Ultra low-latency Smart Order Router for crypto perpetuals.
5 exchanges, 1–3 µs per decision, zero heap allocations, fixed-point hot path, regime-aware cost model.
I wrote this because every open-source SOR I found was either painfully slow or drowning in unnecessary abstractions. The core idea hasn't changed: sweep the order book, pick the cheapest liquidity, fill greedily. But after a proper technical audit I rewrote the internals to close four gaps that were eating into the latency budget and producing unrealistic fill assumptions. It's still readable. It's just also correct now.
The original code dumped all price levels into a flat array and called std::sort. That was wrong because each exchange's L2 book side is already sorted by construction — that's literally how the exchange delivers it.

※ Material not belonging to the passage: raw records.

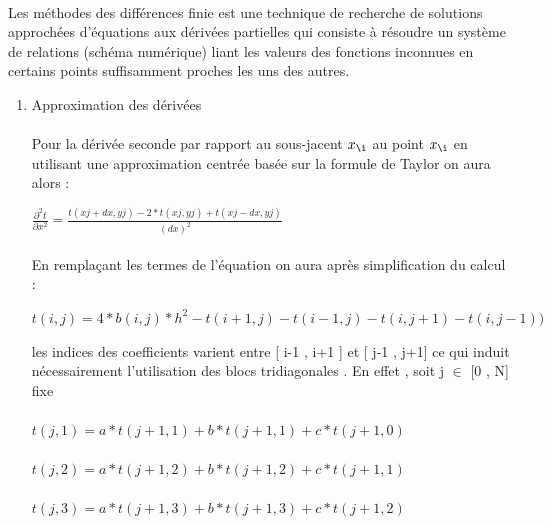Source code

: \documentclass{article}
\begin{document}
    \paragraph{} 
    Les méthodes des différences finie est une technique de recherche de solutions 
    approchées d’équations aux dérivées partielles qui consiste à résoudre un
    système de relations (schéma numérique) liant les valeurs des fonctions 
    inconnues en certains points suffisamment proches les uns des autres. 
   \begin{enumerate}
   	\item { Approximation des dérivées }
   	\paragraph{}
   
 	Pour la dérivée seconde par rapport au sous-jacent $ x_{\i}$ au point $ x_{\i}$ 
   en utilisant une approximation centrée basée sur la formule de Taylor  on aura alors : 
   	
   $	$$\frac{\partial^2 t}{\partial x^2}$$  = $$\frac{t( xj + dx , yj ) - 2*t( xj , yj ) + t( xj-dx , yj)}{(dx)^2 }$$ $ 
   
   \paragraph{}
   	En remplaçant les termes de l'équation %
   	on aura après simplification du calcul :
   	
   	$t ( i , j ) = 4 *b(i , j ) * h^2 - t(i+1 , j) - t(i-1 , j)-t(i , j+1)-t(i , j-1))$ 
   	
   	les indices des coefficients varient entre [ i-1 , i+1 ] et [ j-1 , j+1] 
   	ce qui induit nécessairement l'utilisation des blocs tridiagonales . En effet  , 
   	soit j $\in$ [0 , N] fixe 
   	\paragraph{}
   	$t(j,1) = a*t(j+1 , 1) + b*t(j+1,1) + c*t(j+1,0)$
   	\paragraph{}
    $t(j,2) = a*t(j+1 , 2) + b*t(j+1,2) + c*t(j+1,1)$
    \paragraph{}
    $t(j,3) = a*t(j+1 , 3) + b*t(j+1,3) + c*t(j+1,2)$ 

\end{enumerate}
\end{document}
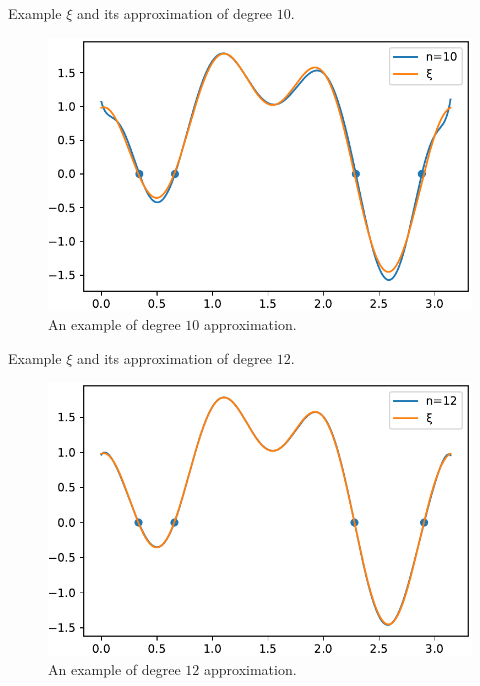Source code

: \documentclass{beamer}
\begin{document}
\begin{frame}{Example}
	$\xi$ and its approximation of degree $10$.
	\begin{figure}
		\centering
		
		\includegraphics[scale=.6]{inexn10}
		\caption{An example of degree $10$ approximation.}
		
	\end{figure}
\end{frame}

\begin{frame}{Example}
	$\xi$ and its approximation of degree $12$.
	\begin{figure}
		\centering
		
		\includegraphics[scale=.6]{inexn12}
		\caption{An example of degree $12$ approximation.}
		
	\end{figure}
\end{frame}
\end{document}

Sorting an already-sorted-by-chunks array with a general comparison sort is leaving performance on the table.
The new build_cost_slices does a proper K-way merge: one cursor per exchange, one linear scan of K=5 doubles per step to find the minimum effective price, advance that cursor, repeat. Total cost is O(N × K) = O(5N). For N=100 levels that's 500 comparisons versus ~665 for std::sort, but more importantly the access pattern is now sequential and prefetch-friendly instead of random-access-hostile. No heap, no allocator, cursors live on the stack.
The original NormalizedBook stored double prices[] and double qtys[]. This meant every call to floor_to_lot(qty, lot_size) — which ran on every single price level — was a float division plus a std::floor call. That's a fdivsd plus a libm round-trip per slice.
NormalizedBook now stores int64_t price_ticks[] and int64_t qty_lots[]. Prices are in tick units, quantities are in lot units. The routing engine converts with a single integer multiply (IMULQ) once per level during the merge. The lot-boundary rounding collapses to static_cast<qty_t>(...), which the compiler lowers to CVTTSD2SI — one instruction, no libm. Conversions back to double only happen in reporting and logging paths.
sizeof(LevelSide) is unchanged at 640 bytes. The static_assert still passes.
The original model charged a flat 0.001 bps/µs × RTT. That's fine as a baseline. It's not fine when Deribit is at 820 µs during a CPI print, because at that point every HFT on the planet is faster than you and the liquidity you see is phantom. The flat model still happily routes to Deribit.
The new model:
base(rtt) = 0.001 bps/µs × rtt_us × 1e-4
penalty = base × (1 + 2.0 × vol_factor) × (1 + 1.5 × directional_imb)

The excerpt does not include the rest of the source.